Required action ▸ Tally the lines in these records that hold the string "General", and reply with the number alone.

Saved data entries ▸
☆ ☆ ☆ ☆

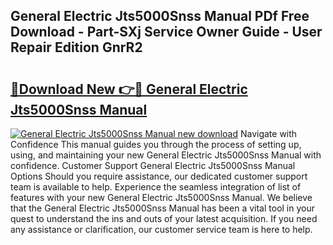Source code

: ## General Electric Jts5000Snss Manual PDf Free Download - Part-SXj Service Owner Guide - User Repair Edition GnrR2

# <h2><a href="http://bc3935.oget.top/?id=General+Electric+Jts5000Snss+Manual">🔗Download New 👉🔴 General Electric Jts5000Snss Manual</a></h2>

[![General Electric Jts5000Snss Manual new download](https://i.imgur.com/5g1atiW.png)](http://bc3935.oget.top/?id=General+Electric+Jts5000Snss+Manual)
Navigate with Confidence This manual guides you through the process of setting up, using, and maintaining your new General Electric Jts5000Snss Manual with confidence. Customer Support General Electric Jts5000Snss Manual Options Should you require assistance, our dedicated customer support team is available to help. Experience the seamless integration of list of features with your new General Electric Jts5000Snss Manual. We believe that the General Electric Jts5000Snss Manual has been a vital tool in your quest to understand the ins and outs of your latest acquisition. If you need any assistance or clarification, our customer service team is here to help.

☆ ☆ ☆ ☆

Answer section ▸ 4